──────── Information ────────

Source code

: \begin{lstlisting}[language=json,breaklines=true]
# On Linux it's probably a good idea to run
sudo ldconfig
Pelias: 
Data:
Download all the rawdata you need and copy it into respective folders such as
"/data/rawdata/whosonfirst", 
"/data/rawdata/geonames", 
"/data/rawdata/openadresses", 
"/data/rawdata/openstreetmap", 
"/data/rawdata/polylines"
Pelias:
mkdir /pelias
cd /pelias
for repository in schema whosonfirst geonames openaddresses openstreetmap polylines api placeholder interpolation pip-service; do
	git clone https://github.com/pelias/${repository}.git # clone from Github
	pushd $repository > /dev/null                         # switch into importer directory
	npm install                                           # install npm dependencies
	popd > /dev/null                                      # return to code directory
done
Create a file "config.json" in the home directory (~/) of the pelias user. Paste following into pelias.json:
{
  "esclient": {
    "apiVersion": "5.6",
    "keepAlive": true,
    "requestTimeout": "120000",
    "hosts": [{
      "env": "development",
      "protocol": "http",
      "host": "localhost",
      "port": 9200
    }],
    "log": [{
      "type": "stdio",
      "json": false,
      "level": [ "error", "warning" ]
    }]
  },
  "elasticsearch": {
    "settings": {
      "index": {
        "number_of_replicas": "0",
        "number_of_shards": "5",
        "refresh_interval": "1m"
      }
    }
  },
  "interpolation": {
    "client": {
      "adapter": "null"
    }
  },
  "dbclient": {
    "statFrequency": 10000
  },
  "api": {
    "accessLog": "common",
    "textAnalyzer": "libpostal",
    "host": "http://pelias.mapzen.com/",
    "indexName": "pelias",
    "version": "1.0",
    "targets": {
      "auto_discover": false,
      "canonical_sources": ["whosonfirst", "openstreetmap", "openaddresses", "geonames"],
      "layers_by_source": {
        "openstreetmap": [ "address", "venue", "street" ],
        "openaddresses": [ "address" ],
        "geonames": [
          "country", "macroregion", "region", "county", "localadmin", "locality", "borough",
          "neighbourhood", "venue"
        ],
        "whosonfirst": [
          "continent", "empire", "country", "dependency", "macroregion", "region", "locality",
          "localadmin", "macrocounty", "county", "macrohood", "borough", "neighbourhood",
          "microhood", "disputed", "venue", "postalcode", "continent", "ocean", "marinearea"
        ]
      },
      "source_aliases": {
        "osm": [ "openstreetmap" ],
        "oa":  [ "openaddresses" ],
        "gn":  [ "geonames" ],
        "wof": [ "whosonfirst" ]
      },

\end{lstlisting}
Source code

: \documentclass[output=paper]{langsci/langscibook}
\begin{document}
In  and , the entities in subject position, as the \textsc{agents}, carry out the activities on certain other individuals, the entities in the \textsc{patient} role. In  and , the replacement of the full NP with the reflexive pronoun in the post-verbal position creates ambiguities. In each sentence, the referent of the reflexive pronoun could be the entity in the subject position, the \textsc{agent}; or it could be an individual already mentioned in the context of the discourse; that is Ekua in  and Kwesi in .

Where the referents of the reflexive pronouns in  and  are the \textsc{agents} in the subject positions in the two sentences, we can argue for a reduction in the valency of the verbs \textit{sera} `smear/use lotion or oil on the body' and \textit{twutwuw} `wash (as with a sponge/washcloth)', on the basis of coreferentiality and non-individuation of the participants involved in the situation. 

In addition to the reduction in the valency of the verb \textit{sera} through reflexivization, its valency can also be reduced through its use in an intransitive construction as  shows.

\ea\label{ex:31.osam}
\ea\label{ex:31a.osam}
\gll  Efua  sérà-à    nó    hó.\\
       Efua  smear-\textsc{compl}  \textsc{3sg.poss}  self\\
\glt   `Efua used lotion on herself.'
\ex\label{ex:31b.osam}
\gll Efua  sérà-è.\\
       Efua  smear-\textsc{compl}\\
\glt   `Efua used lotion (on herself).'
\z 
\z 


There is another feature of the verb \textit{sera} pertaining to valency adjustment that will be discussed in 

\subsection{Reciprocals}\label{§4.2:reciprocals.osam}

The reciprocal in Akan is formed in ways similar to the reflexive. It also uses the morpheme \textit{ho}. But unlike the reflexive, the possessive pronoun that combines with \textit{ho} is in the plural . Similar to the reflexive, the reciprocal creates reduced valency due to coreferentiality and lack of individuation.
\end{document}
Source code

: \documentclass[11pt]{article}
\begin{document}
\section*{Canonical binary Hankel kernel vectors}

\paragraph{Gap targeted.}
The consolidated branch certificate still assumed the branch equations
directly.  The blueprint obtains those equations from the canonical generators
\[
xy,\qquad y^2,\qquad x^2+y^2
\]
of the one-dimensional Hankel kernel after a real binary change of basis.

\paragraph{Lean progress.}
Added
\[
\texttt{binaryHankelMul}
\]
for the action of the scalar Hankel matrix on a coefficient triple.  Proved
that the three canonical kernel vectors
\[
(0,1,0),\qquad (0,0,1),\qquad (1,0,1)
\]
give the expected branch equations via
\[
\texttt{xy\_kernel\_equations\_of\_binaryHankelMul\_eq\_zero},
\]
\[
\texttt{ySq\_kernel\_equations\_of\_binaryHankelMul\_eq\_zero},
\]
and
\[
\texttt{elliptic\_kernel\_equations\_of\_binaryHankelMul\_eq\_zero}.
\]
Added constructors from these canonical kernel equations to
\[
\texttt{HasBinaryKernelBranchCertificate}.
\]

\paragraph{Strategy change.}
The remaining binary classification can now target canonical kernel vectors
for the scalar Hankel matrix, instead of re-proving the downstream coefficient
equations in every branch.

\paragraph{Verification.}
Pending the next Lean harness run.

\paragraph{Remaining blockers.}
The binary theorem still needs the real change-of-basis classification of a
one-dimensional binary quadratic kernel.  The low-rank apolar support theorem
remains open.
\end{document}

────────

» Work to be completed: For the string "osam", return every line of the data where it appears.

» Exercise answer:
\ea\label{ex:31.osam}
\ea\label{ex:31a.osam}
\ex\label{ex:31b.osam}
\subsection{Reciprocals}\label{§4.2:reciprocals.osam}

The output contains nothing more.